* _Task to carry out_: Whenever a line below includes the string "excluding", show it.

* _Supplied information_:

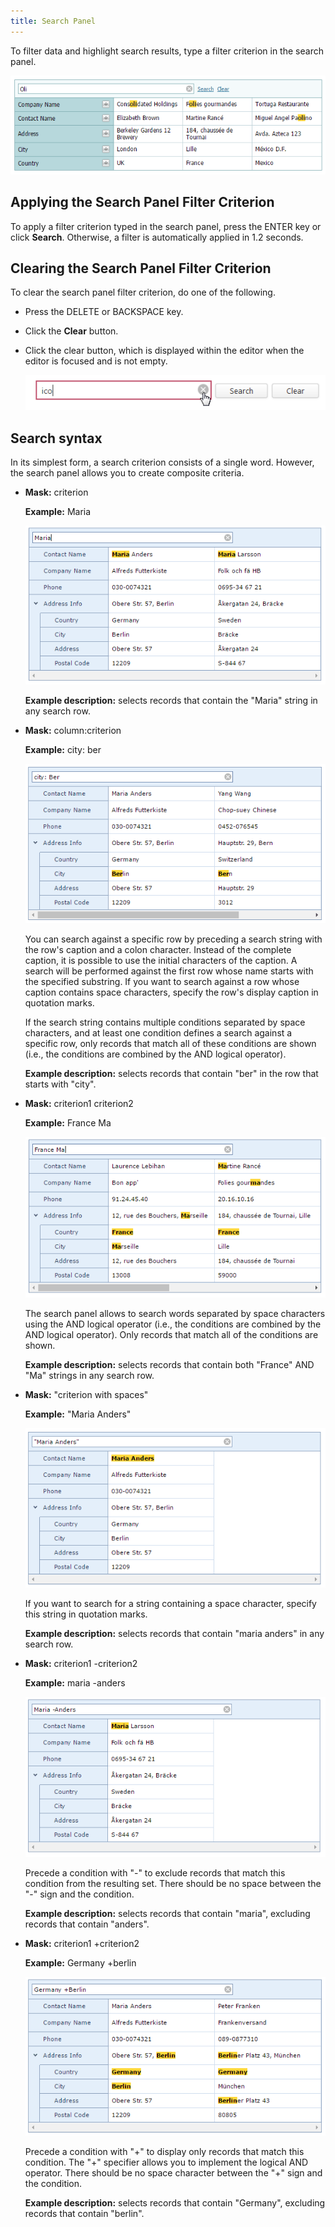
 ```yaml
---
title: Search Panel
---
```

To filter data and highlight search results, type a filter criterion in the search panel.

![ASPxVerticalGrid-SearchPanel-1](../../../images/Img123788.png)

## Applying the Search Panel Filter Criterion
To apply a filter criterion typed in the search panel, press the ENTER key or click **Search**. Otherwise, a filter is automatically applied in 1.2 seconds.

## Clearing the Search Panel Filter Criterion
To clear the search panel filter criterion, do one of the following.
* Press the DELETE or BACKSPACE key.
* Click the **Clear** button.
* Click the clear button, which is displayed within the editor when the editor is focused and is not empty.
	
	![EUD_Grid_SearchPanel](../../../images/Img25472.png)

## Search syntax
In its simplest form, a search criterion consists of a single word. However, the search panel allows you to create composite criteria.
* **Mask:** criterion 
	
	**Example:** Maria
	
	![VerticalGridSearchCriterion](../../../images/Img123881.png)
	
	**Example description:** selects records that contain the "Maria" string in any search row.
* **Mask:** column:criterion 
	
	**Example:** city: ber
	
	![VerticalGridColumnSearch](../../../images/Img123883.png)
	
	You can search against a specific row by preceding a search string with the row's caption and a colon character. Instead of the complete caption, it is possible to use the initial characters of the caption. A search will be performed against the first row whose name starts with the specified substring. If you want to search against a row whose caption contains space characters, specify the row's display caption in quotation marks.
	
	If the search string contains multiple conditions separated by space characters, and at least one condition defines a search against a specific row, only records that match all of these conditions are shown (i.e., the conditions are combined by the AND logical operator).
	
	**Example description:** selects records that contain "ber" in the row that starts with "city".
* **Mask:** criterion1 criterion2 
	
	**Example:** France Ma
	
	![VerticalGrid2CriteriesSearch](../../../images/Img123885.png)
	
	The search panel allows to search words separated by space characters using the AND logical operator (i.e., the conditions are combined by the AND logical operator). Only records that match all of the conditions are shown.
	
	**Example description:** selects records that contain both "France" AND "Ma" strings in any search row.
* **Mask:** "criterion with spaces" 
	
	**Example:** "Maria Anders"
	
	![VerticalGridSearchWithSpaces](../../../images/Img123886.png)
	
	If you want to search for a string containing a space character, specify this string in quotation marks.
	
	**Example description:** selects records that contain "maria anders" in any search row.
* **Mask:** criterion1 -criterion2
	
	**Example:** maria -anders
	
	![VerticalGridSearchMinusCriterion](../../../images/Img123887.png)
	
	Precede a condition with "-" to exclude records that match this condition from the resulting set. There should be no space between the "-" sign and the condition.
	
	**Example description:** selects records that contain "maria", excluding records that contain "anders".
* **Mask:** criterion1 +criterion2
	
	**Example:** Germany +berlin
	
	![VerticalGridSearchPlusCriterion](../../../images/Img123888.png)
	
	Precede a condition with "+" to display only records that match this condition. The "+" specifier allows you to implement the logical AND operator. There should be no space character between the "+" sign and the condition.
	
	**Example description:** selects records that contain "Germany", excluding records that contain "berlin".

* _Written solution_:
	**Example description:** selects records that contain "maria", excluding records that contain "anders".
	**Example description:** selects records that contain "Germany", excluding records that contain "berlin".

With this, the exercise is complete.